WHAT IS BEING ASKED:
Write out, from the entries below, exactly the lines that run between the lines holding "- [Technologies Used](#technologies-used)" and "- **Admin Dashboard:**", inclusive, and stop there.

--- DATA EXTRACT Enclosed Below ---

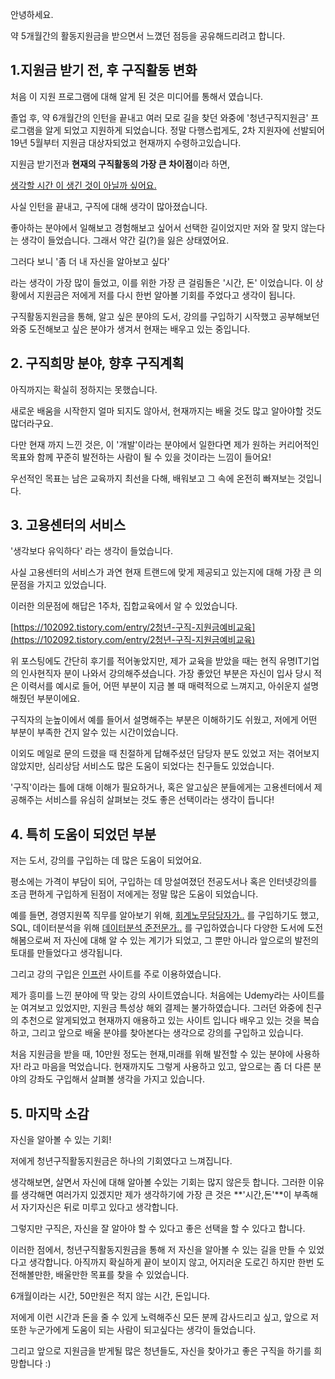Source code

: 안녕하세요. 

약 5개월간의 활동지원금을 받으면서 느꼈던 점등을 공유해드리려고 합니다.



## 1.지원금 받기 전, 후 구직활동 변화

처음 이 지원 프로그램에 대해 알게 된 것은 미디어를 통해서 였습니다.

졸업 후, 약 6개월간의 인턴을 끝내고 여러 모로 길을 찾던 와중에  '청년구직지원금' 프로그램을 알게 되었고 지원하게 되었습니다. 정말 다행스럽게도, 2차 지원자에 선발되어 19년 5월부터 지원금 대상자되었고 현재까지 수령하고있습니다.

지원금 받기전과 **현재의 구직활동의 가장 큰 차이점**이라 하면,

<u>생각할 시간 이 생긴 것이 아닐까 싶어요.</u>

사실 인턴을 끝내고, 구직에 대해 생각이 많아졌습니다. 

좋아하는 분야에서 일해보고 경험해보고 싶어서 선택한 길이었지만 저와 잘 맞지 않는다는 생각이 들었습니다. 그래서 약간 길(?)을 잃은 상태였어요.

그러다 보니 '좀 더 내 자신을 알아보고 싶다'

라는 생각이 가장 많이 들었고, 이를 위한 가장 큰 걸림돌은 '시간, 돈' 이었습니다. 이 상황에서 지원금은 저에게 저를 다시 한번 알아볼 기회를 주었다고 생각이 됩니다.



구직활동지원금을 통해, 알고 싶은 분야의 도서, 강의를 구입하기 시작했고 공부해보던 와중 도전해보고 싶은 분야가 생겨서 현재는 배우고 있는 중입니다. 



## 2. 구직희망 분야, 향후 구직계획

아직까지는 확실히 정하지는 못했습니다.



새로운 배움을 시작한지 얼마 되지도 않아서, 현재까지는 배울 것도 많고 알아야할 것도 많더라구요.

다만 현재 까지 느낀 것은, 이 '개발'이라는 분야에서 일한다면 제가 원하는 커리어적인 목표와 함께 꾸준히 발전하는 사람이 될 수 있을 것이라는 느낌이 들어요!

우선적인 목표는 남은 교육까지 최선을 다해, 배워보고 그 속에 온전히 빠져보는 것입니다.





## 3. 고용센터의 서비스

'생각보다 유익하다' 라는 생각이 들었습니다.



사실 고용센터의 서비스가 과연 현재 트랜드에 맞게 제공되고 있는지에 대해 가장 큰 의문점을 가지고 있었습니다.

이러한 의문점에 해답은 1주차, 집합교육에서 알 수 있었습니다.

[https://102092.tistory.com/entry/2청년-구직-지원금예비교육](https://102092.tistory.com/entry/2청년-구직-지원금예비교육)

위 포스팅에도 간단히 후기를 적어놓았지만, 제가 교육을 받았을 때는 현직 유명IT기업의 인사현직자 분이 나와서 강의해주셨습니다. 가장 좋았던 부분은 자신이 입사 당시 적은 이력서를 예시로 들어, 어떤 부분이 지금 볼 때 매력적으로 느껴지고, 아쉬운지 설명해줬던 부분이에요.

구직자의 눈높이에서 예를 들어서 설명해주는 부분은 이해하기도 쉬웠고, 저에게 어떤 부분이 부족한 건지 알수 있는 시간이었습니다.



이외도 메일로 문의 드렸을 때 친절하게 답해주셨던 담당자 분도 있었고 저는 겪어보지 않았지만, 심리상담 서비스도 많은 도움이 되었다는 친구들도 있었습니다.



'구직'이라는 틀에 대해 이해가 필요하거나, 혹은 알고싶은 분들에게는 고용센터에서 제공해주는 서비스를 유심히 살펴보는 것도 좋은 선택이라는 생각이 듭니다! 

## 4. 특히 도움이 되었던 부분

저는 도서, 강의를 구입하는 데 많은 도움이 되었어요.



평소에는 가격이 부담이 되어, 구입하는 데 망설여졌던 전공도서나 혹은 인터넷강의를 조금 편하게 구입하게 된점이 저에게는 정말 많은 도움이 되었습니다.

예를 들면, 경영지원쪽 직무를 알아보기 위해, [회계노무담당자가..](http://www.yes24.com/Product/goods/67093729) 를 구입하기도 했고, SQL, 데이터분석을 위해 [데이터분석 준전문가..](yes24.com/Product/Goods/69774875) 를 구입하였습니다 다양한 도서에 도전해봄으로써 저 자신에 대해 알 수 있는 계기가 되었고, 그 뿐만 아니라 앞으로의 발전의 토대를 만들었다고 생각됩니다.

그리고 강의 구입은 [인프런](https://www.inflearn.com/) 사이트를 주로 이용하였습니다. 

제가 흥미를 느낀 분야에 딱 맞는 강의 사이트였습니다. 처음에는 Udemy라는 사이트를 눈 여겨보고 있었지만, 지원금 특성상 해외 결제는 불가하였습니다. 그러던 와중에 친구의 추천으로 알게되었고 현재까지 애용하고 있는 사이트 입니다 배우고 있는 것을 복습하고, 그리고 앞으로 배울 분야를 찾아본다는 생각으로 강의를 구입하고 있습니다.

처음 지원금을 받을 때, 10만원 정도는 현재,미래를 위해 발전할 수 있는 분야에 사용하자! 라고 마음을 먹었습니다. 현재까지도 그렇게 사용하고 있고, 앞으로는 좀 더 다른 분야의 강좌도 구입해서 살펴볼 생각을 가지고 있습니다.





## 5. 마지막 소감

자신을 알아볼 수 있는 기회!



저에게 청년구직활동지원금은 하나의 기회였다고 느껴집니다.

생각해보면, 살면서 자신에 대해 알아볼 수있는 기회는 많지 않은듯 합니다. 그러한 이유를 생각해면 여러가지 있겠지만 제가 생각하기에 가장 큰 것은 **'시간,돈'**이 부족해서 자기자신은 뒤로 미루고 있다고 생각합니다. 

그렇지만 구직은, 자신을 잘 알아야 할 수 있다고 좋은 선택을 할 수 있다고 합니다.

이러한 점에서, 청년구직활동지원금을 통해 저 자신을 알아볼 수 있는 길을 만들 수 있었다고 생각합니다. 아직까지 확실하게 끝이 보이지 않고, 어지러운 도로긴 하지만 한번 도전해볼만한, 배울만한 목표를 찾을 수 있었습니다.



6개월이라는 시간, 50만원은 적지 않는 시간, 돈입니다.

저에게 이런 시간과 돈을 줄 수 있게 노력해주신 모든 분께 감사드리고 싶고, 앞으로 저 또한 누군가에게 도움이 되는 사람이 되고싶다는 생각이 들었습니다.

그리고 앞으로 지원금을 받게될 많은 청년들도, 자신을 찾아가고 좋은 구직을 하기를 희망합니다 :)





 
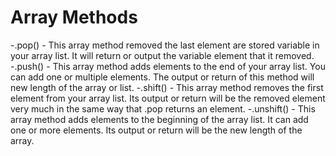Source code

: # Array Methods
-.pop() - This array method removed the last element are stored variable in your array list.
It will return or output the variable element that it removed.
-.push() - This array method adds elements to the end of your array list. You can add one or multiple elements.
The output or return of this method will new length of the array or list.
-.shift() - This array method removes the first element from your array list. Its output or return will
be the removed element very much in the same way that .pop returns an element.
-.unshift() - This array method adds elements to the beginning of the array list. It can add one or more elements.
Its output or return will be the new length of the array. 
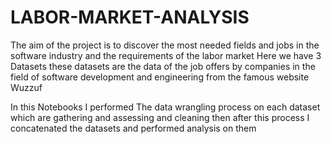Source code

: # LABOR-MARKET-ANALYSIS
 The aim of the project is to discover the most needed fields and jobs in the software industry and the requirements of the labor market  Here we have 3 Datasets these datasets are the data of the job offers by companies in the field of software development and engineering from the famous website Wuzzuf 
 
In this Notebooks I performed The data wrangling process on each dataset which are gathering and assessing and cleaning then after this process I concatenated the datasets and performed analysis on them
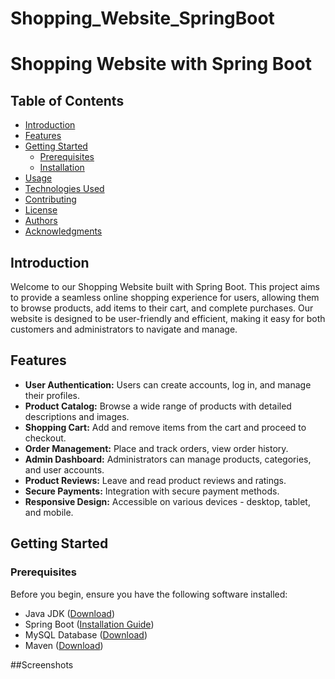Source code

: # Shopping_Website_SpringBoot

# Shopping Website with Spring Boot



## Table of Contents
- [Introduction](#introduction)
- [Features](#features)
- [Getting Started](#getting-started)
  - [Prerequisites](#prerequisites)
  - [Installation](#installation)
- [Usage](#usage)
- [Technologies Used](#technologies-used)
- [Contributing](#contributing)
- [License](#license)
- [Authors](#authors)
- [Acknowledgments](#acknowledgments)

## Introduction

Welcome to our Shopping Website built with Spring Boot. This project aims to provide a seamless online shopping experience for users, allowing them to browse products, add items to their cart, and complete purchases. Our website is designed to be user-friendly and efficient, making it easy for both customers and administrators to navigate and manage.

## Features

- **User Authentication:** Users can create accounts, log in, and manage their profiles.
- **Product Catalog:** Browse a wide range of products with detailed descriptions and images.
- **Shopping Cart:** Add and remove items from the cart and proceed to checkout.
- **Order Management:** Place and track orders, view order history.
- **Admin Dashboard:** Administrators can manage products, categories, and user accounts.
- **Product Reviews:** Leave and read product reviews and ratings.
- **Secure Payments:** Integration with secure payment methods.
- **Responsive Design:** Accessible on various devices - desktop, tablet, and mobile.

## Getting Started

### Prerequisites

Before you begin, ensure you have the following software installed:

- Java JDK ([Download](https://www.oracle.com/java/technologies/javase-downloads.html))
- Spring Boot ([Installation Guide](https://spring.io/projects/spring-boot))
- MySQL Database ([Download](https://dev.mysql.com/downloads/))
- Maven ([Download](https://maven.apache.org/download.cgi))

  
##Screenshots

--- End of Enclosed DATA EXTRACT ---

ANSWER TO THIS EXERCISE:
- [Technologies Used](#technologies-used)
- [Contributing](#contributing)
- [License](#license)
- [Authors](#authors)
- [Acknowledgments](#acknowledgments)

## Introduction

Welcome to our Shopping Website built with Spring Boot. This project aims to provide a seamless online shopping experience for users, allowing them to browse products, add items to their cart, and complete purchases. Our website is designed to be user-friendly and efficient, making it easy for both customers and administrators to navigate and manage.

## Features

- **User Authentication:** Users can create accounts, log in, and manage their profiles.
- **Product Catalog:** Browse a wide range of products with detailed descriptions and images.
- **Shopping Cart:** Add and remove items from the cart and proceed to checkout.
- **Order Management:** Place and track orders, view order history.
- **Admin Dashboard:** Administrators can manage products, categories, and user accounts.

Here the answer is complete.